[Listed records]
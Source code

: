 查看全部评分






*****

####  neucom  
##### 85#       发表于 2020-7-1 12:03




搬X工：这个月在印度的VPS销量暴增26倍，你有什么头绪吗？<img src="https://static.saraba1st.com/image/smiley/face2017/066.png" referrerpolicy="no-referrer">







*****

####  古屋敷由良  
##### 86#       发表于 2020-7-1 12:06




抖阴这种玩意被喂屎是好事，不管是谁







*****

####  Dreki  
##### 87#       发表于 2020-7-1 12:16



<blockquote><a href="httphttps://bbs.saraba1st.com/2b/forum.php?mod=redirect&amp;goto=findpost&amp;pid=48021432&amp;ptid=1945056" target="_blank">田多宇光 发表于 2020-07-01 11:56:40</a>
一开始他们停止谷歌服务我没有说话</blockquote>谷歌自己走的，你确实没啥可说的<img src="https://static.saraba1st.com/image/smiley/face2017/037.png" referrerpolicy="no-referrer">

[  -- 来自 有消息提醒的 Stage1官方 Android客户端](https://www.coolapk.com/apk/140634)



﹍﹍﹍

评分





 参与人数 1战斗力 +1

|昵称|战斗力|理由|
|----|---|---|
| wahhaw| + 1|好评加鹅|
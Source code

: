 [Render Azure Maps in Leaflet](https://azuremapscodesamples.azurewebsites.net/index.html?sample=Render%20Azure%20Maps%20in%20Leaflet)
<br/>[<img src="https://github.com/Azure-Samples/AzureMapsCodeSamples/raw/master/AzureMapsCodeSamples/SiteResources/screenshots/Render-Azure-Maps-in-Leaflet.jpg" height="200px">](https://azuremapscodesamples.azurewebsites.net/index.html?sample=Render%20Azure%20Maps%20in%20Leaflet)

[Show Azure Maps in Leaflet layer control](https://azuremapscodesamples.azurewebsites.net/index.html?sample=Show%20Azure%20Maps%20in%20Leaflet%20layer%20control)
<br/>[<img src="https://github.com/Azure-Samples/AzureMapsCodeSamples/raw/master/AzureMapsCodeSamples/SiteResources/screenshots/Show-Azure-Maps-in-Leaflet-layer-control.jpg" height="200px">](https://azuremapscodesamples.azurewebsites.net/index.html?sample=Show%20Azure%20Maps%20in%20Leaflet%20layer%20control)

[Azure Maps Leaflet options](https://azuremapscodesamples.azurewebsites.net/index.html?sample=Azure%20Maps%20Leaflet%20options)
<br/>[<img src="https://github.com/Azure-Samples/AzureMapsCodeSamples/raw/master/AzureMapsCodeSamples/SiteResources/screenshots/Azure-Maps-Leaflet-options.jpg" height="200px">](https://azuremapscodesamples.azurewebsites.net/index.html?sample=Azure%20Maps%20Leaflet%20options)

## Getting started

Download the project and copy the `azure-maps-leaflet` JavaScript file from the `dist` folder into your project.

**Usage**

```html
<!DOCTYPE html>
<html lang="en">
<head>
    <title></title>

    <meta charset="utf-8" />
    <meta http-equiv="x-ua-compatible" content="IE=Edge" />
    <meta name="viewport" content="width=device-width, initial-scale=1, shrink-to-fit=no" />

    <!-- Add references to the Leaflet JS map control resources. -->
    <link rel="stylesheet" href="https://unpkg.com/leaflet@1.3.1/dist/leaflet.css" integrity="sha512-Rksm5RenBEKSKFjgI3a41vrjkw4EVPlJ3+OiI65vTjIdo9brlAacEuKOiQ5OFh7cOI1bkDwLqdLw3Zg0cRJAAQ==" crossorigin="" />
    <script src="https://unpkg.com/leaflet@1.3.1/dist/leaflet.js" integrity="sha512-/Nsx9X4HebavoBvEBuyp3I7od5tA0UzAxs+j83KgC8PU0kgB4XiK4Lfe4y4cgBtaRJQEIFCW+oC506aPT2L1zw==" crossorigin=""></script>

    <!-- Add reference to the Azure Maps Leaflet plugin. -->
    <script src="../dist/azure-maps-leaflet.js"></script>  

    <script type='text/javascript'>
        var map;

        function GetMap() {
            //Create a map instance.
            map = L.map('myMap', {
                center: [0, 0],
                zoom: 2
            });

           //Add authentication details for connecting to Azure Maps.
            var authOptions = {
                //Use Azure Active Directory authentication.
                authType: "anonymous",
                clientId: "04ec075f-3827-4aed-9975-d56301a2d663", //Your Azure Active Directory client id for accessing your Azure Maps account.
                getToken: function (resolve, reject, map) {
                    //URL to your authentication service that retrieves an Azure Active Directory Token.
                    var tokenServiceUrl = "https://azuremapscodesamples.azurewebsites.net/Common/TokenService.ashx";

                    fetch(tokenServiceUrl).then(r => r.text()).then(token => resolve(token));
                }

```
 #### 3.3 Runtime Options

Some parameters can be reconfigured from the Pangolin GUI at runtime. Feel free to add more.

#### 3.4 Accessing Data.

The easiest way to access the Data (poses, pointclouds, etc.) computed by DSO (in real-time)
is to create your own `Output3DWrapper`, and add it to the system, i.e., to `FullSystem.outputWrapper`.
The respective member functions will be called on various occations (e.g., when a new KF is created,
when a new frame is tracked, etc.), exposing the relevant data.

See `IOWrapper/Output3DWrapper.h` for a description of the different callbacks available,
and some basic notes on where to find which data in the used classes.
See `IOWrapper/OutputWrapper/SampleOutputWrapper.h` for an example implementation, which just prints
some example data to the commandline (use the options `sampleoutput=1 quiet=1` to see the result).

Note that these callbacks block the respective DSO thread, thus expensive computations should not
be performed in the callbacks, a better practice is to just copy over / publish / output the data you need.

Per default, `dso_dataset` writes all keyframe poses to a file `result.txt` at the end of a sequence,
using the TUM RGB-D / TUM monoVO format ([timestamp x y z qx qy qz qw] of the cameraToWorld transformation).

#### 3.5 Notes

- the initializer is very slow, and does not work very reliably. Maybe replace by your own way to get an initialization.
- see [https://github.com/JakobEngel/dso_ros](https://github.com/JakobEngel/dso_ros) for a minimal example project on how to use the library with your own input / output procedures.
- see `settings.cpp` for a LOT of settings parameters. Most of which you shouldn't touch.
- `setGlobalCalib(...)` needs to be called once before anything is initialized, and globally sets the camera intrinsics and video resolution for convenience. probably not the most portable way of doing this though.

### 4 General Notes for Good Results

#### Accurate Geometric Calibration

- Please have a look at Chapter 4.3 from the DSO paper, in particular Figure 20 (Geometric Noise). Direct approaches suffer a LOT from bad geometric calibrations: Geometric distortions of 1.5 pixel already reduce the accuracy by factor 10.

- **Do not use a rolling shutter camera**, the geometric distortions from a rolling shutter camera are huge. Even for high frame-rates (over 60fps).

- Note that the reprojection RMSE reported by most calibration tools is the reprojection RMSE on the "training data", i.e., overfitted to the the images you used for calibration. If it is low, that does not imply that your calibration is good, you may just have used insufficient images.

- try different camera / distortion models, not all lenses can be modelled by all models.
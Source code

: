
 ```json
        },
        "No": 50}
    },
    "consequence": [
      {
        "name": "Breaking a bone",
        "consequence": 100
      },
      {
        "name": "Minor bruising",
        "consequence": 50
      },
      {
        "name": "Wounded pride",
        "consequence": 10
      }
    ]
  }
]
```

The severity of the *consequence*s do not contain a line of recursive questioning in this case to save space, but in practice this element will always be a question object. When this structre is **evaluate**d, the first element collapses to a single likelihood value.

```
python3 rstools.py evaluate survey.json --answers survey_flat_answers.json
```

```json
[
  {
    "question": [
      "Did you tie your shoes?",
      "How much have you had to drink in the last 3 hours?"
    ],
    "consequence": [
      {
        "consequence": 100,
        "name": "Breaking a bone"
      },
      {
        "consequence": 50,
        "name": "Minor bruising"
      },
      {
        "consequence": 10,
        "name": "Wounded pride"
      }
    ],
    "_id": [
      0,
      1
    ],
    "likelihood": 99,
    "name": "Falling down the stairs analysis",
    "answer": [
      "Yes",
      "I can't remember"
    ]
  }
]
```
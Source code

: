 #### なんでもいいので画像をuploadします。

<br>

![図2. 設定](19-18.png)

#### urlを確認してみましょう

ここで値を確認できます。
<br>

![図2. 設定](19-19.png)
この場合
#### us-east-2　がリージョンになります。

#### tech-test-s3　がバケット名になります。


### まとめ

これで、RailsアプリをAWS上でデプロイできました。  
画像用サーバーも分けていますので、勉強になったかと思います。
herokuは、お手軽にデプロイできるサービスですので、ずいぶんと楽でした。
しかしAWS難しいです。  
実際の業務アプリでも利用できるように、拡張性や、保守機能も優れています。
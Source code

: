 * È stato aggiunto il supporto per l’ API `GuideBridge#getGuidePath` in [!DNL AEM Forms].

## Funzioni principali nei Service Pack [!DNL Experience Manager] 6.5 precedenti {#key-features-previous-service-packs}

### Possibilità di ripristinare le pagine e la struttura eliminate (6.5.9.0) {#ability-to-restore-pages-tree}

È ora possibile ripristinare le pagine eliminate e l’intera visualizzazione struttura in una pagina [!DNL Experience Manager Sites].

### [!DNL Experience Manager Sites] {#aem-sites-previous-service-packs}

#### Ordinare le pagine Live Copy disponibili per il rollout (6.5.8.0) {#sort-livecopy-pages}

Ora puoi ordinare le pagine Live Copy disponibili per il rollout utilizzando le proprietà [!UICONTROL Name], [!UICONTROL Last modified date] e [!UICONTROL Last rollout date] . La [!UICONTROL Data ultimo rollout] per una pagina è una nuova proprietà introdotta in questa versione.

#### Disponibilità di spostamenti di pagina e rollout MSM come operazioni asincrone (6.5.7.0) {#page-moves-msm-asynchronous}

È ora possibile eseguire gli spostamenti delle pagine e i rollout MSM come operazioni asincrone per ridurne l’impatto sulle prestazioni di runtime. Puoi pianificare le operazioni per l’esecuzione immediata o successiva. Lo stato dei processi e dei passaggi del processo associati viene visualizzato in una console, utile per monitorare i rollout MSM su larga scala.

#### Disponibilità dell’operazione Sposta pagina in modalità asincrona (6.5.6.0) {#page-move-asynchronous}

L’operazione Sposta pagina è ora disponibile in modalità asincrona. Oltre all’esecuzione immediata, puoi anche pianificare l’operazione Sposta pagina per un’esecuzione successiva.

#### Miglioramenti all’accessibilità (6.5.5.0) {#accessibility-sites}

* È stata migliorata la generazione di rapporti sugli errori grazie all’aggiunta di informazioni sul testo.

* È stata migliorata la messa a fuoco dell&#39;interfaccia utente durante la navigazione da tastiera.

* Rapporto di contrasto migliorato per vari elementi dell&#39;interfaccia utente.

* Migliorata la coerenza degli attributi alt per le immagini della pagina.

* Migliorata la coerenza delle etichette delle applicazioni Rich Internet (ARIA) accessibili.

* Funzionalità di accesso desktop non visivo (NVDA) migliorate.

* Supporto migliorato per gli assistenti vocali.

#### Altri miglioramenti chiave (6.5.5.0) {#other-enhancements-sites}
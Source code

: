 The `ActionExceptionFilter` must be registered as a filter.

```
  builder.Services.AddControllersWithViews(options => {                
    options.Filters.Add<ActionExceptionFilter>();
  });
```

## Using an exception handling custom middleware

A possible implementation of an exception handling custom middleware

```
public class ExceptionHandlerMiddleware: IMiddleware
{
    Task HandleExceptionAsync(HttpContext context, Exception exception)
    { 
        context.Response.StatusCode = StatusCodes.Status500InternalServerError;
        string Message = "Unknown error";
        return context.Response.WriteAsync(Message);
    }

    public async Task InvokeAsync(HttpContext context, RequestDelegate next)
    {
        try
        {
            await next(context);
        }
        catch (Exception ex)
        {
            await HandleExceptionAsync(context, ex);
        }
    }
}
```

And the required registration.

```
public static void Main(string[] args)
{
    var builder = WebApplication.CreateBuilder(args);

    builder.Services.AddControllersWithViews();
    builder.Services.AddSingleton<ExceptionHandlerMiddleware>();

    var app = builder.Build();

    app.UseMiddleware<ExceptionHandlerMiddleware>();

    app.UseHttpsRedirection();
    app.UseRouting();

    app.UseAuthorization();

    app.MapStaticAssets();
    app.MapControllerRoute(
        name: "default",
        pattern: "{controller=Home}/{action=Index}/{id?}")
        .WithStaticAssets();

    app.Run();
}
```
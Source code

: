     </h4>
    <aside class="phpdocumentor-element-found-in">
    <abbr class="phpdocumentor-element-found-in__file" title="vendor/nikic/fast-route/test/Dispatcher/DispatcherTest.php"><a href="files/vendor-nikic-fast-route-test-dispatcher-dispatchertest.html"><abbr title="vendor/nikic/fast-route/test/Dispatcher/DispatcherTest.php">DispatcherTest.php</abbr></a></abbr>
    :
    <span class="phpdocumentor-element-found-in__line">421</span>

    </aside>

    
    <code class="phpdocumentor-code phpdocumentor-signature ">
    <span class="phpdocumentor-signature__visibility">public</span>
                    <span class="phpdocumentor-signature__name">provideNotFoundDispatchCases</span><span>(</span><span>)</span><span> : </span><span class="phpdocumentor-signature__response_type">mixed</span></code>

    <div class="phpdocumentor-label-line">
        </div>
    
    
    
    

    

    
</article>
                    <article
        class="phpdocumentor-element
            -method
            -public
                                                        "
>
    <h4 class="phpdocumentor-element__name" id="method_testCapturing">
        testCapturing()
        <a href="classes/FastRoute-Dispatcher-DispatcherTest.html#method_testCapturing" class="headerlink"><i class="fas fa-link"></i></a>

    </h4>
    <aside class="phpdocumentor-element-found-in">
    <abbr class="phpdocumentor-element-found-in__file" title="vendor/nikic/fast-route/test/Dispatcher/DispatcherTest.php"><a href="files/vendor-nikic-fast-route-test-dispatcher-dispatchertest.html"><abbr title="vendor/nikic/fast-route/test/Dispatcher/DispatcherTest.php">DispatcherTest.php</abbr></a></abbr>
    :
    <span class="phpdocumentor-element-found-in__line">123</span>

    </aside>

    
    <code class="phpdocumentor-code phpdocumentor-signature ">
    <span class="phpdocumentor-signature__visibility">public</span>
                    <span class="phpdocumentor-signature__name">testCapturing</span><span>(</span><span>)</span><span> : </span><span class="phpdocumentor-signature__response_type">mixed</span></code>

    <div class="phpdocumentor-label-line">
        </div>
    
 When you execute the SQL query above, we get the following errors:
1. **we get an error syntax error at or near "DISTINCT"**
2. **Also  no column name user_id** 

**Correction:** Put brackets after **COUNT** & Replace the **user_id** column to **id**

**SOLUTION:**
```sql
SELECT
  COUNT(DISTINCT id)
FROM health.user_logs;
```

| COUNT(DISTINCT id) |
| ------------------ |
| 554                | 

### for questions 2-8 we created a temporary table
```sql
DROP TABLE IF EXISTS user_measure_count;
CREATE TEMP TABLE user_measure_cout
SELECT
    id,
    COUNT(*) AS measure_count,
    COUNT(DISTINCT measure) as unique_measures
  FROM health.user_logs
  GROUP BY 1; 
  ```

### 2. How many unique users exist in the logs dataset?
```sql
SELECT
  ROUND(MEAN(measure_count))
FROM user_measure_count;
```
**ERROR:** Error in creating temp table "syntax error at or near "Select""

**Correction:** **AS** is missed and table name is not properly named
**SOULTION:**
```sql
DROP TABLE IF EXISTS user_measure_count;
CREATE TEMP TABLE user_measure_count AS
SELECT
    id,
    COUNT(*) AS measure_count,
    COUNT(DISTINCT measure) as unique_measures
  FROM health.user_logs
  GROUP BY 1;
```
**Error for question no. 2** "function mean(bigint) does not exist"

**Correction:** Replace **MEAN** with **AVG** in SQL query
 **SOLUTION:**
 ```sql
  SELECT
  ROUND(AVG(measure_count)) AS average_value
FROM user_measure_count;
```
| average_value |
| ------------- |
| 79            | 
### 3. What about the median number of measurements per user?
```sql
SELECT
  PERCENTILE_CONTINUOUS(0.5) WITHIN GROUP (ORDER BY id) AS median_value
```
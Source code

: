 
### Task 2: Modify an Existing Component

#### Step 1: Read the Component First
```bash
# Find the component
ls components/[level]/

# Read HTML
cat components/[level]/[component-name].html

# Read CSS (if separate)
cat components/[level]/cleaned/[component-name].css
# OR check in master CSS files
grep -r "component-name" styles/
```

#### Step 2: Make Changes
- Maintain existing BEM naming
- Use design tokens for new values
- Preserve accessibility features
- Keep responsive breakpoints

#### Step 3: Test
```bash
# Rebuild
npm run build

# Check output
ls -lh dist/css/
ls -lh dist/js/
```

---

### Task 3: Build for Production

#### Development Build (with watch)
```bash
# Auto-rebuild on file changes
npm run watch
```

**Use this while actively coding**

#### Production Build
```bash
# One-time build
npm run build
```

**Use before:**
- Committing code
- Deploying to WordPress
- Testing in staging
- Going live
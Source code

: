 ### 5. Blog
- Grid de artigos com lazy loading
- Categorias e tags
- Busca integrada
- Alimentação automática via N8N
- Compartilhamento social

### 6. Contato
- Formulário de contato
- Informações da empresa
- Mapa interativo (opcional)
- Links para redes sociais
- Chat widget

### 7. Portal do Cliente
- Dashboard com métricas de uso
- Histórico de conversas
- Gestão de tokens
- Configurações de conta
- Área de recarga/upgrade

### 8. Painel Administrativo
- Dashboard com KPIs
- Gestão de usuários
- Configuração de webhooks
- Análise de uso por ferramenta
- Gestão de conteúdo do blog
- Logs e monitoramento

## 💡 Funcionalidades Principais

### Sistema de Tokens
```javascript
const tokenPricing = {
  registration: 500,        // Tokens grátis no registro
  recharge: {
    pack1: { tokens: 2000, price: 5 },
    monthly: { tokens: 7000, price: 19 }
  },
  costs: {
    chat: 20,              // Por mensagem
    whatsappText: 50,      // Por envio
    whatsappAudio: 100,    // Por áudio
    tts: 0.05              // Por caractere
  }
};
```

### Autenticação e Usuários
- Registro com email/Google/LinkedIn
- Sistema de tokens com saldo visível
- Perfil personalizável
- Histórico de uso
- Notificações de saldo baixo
[/Listed records]
### Goal of the exercise
An exact copy of the lines above, from the one containing "- Mapa interativo (opcional)" through the one containing "- Gestão de usuários", is the whole of the answer.

### Output
- Mapa interativo (opcional)
- Links para redes sociais
- Chat widget

### 7. Portal do Cliente
- Dashboard com métricas de uso
- Histórico de conversas
- Gestão de tokens
- Configurações de conta
- Área de recarga/upgrade

### 8. Painel Administrativo
- Dashboard com KPIs
- Gestão de usuários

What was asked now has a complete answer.